Bu iş bir aşk işidir eğer varsa bir aşkınız bunu yaparsınız. Ama şimdi bu yeni kuşak Haliç'in böyle bir geçmişi olduğunu öyle zannediyorum ki bilmiyor. Bilmediği için de değerini anlamıyor. Marifet iltifata tabi. Bizim şu anda gençliğimize bunu anlatmamız lazım. Aynı şekilde bakın İzmir'in körfezi böyledir. Orada da şimdi kokudan geçilmiyor. İzmir susuzdu İzmir'i suya kavuşturan yine biz olduk. Kocaeli'de de körfezin durumu felaketti. Birçok suistimallere skandallara Kocaeli neden oldu Yuvacık Barajı ile. Orada da bir dönüşüm değişim oldu buraya geldi. Yani çöp, çukur, çamur derken benim derdim bu. Sene 1992 İstanbul'un biz ilçelerini aldığımızda bütün ilçeler böyleydi. Ama buralarda yaptığımız çalışmalarla tüm o ilçeler modern Güngören oldu modern Bağcılar, Esenler oldu. Bunu tabi yeni kuşağın bilmesi lazım. Bağcılar'da sağolsun Bağcılar halkı büyük oranda bunu biliyor. Esenler halkı bunu biliyor. Güngören halkı bunu büyük oranda biliyor çünkü anneleri babaları onlara anlattığı için böyle bir ilçeymiy burası böyle oldu. Herkes zannediyor ki hizmeti Bakırköy'e verdiler ama oralara hizmet vermediler. Böyle bir İstanbul'du onun için de biz 94 ruhunu CHP dediğimiz zaman çöp, çukur, çamur akla gelir dediğim zaman bunu kastediyorum. AK Parti'de bunlardan arınmak anlamındadır. AK Parti'yi de böyle tanımlıyorum.

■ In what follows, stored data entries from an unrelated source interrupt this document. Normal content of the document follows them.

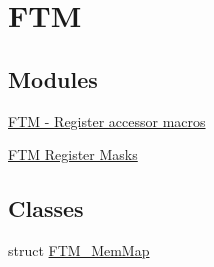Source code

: \hypertarget{group___f_t_m___peripheral}{}\section{F\+TM}
\label{group___f_t_m___peripheral}
\subsection*{Modules}
\begin{DoxyCompactItemize}
\item 
\hyperlink{group___f_t_m___register___accessor___macros}{F\+T\+M -\/ Register accessor macros}
\item 
\hyperlink{group___f_t_m___register___masks}{F\+T\+M Register Masks}
\end{DoxyCompactItemize}
\subsection*{Classes}
\begin{DoxyCompactItemize}
\item 
struct \hyperlink{struct_f_t_m___mem_map}{F\+T\+M\+\_\+\+Mem\+Map}
\end{DoxyCompactItemize}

YATAY MİMARİ NEDEN ÖNEMLİ?

Az önce de ifade ettiğim gibi belediyecilik işi gönül işidir. Onun için de tüm belediye başkan adaylarımıza şunu söyleyorum; biz şunu bileceğiz, insanoğlu topraktan uzak olmamalı. Toprağa yakın olmalı ve şu anda böyle 50 kat 70 kat bir mimari aslında bizim medeniyet ruhumuza da uygun bir mimari değildir. Bakın şimdi soruşturun inanın o dikey mimaride oturanlar birbirini tanımaz. Ama ben doğduğum büyüdüğüm mahallede o zaman diyelim ki bizim komşularımız Suat abla, Müşerref abla bırakın bizi tanımayı onlar bizi çamurlandığımız zaman alıp yıkarlardı. Annem rahmetli onların çocuklarını aynı şekilde yıkardı. Ve bu muhabbet şimdi yok kayboldu. O yatay mimaride yani okulu ile camisi ile bütün oradaki adeta ailelerin bir araya geldiği kıraathaneleri ile onları merkeze almak suretiyle bir yapılanma bir şehircilik anlayışı çok çok önemli. Biz şimdi yeni dönemde daha önce de buna başladık kısmen TOKİ ile buna doğru bir yöneliş bunu başaracağız. Yani yaptıkları var onlar da yanlışlarını anladılar ama bunun yanında yatay mimari ile yaptıkları da bu konuda da ben kendilerine şunu söylüyorum zemin + 4 bazı yerlerde arazi sorunları var bundan dolayı orada sıkıntı yaşanıyor tabiki. Oralarda bile zemin + 4 bilemediniz zemin + 5 olmalı daha fazla olmamalı. Fakat arsamız var arazi imkan veriyorsa orada bu işi daha da düşürmemiz lazım mesela zemin +3 olsun. Niye? çünkü seyrek olsun hava sirkülasyonu konusunda sıkıntı olmasın ve okulumuz mabedimiz tüm Millet Kıraathanesi hepsi orada olsun ve bir de hepsinden öncelikli olarak Millet Bahçesi olsun. Bu şunu getiriyor bütün orada oturan komşular hep beraber o Millet Bahçesi'nde icabında pikniklerini yaparlar. Çocuklar orada gelir yatar koşar yuvarlanırlar. Ve bu çok daha farklı bir kaynaşmayı sevgiyi artıracaktır. Birbirinin derdi ile dertlenmeyi artıracaktır. Bu tarihin yeniden inşallah bir dirilişi geri dönüşü olacaktır. Bunu başarmamız gerekir diye düşünüyorum. O komşuluk ilişkilerini artırma noktasında bize ayrı bir heyecan kazandıracaktır. Onun için 94 ruhu özellikle bunu diyor ve bunu savunuyorum.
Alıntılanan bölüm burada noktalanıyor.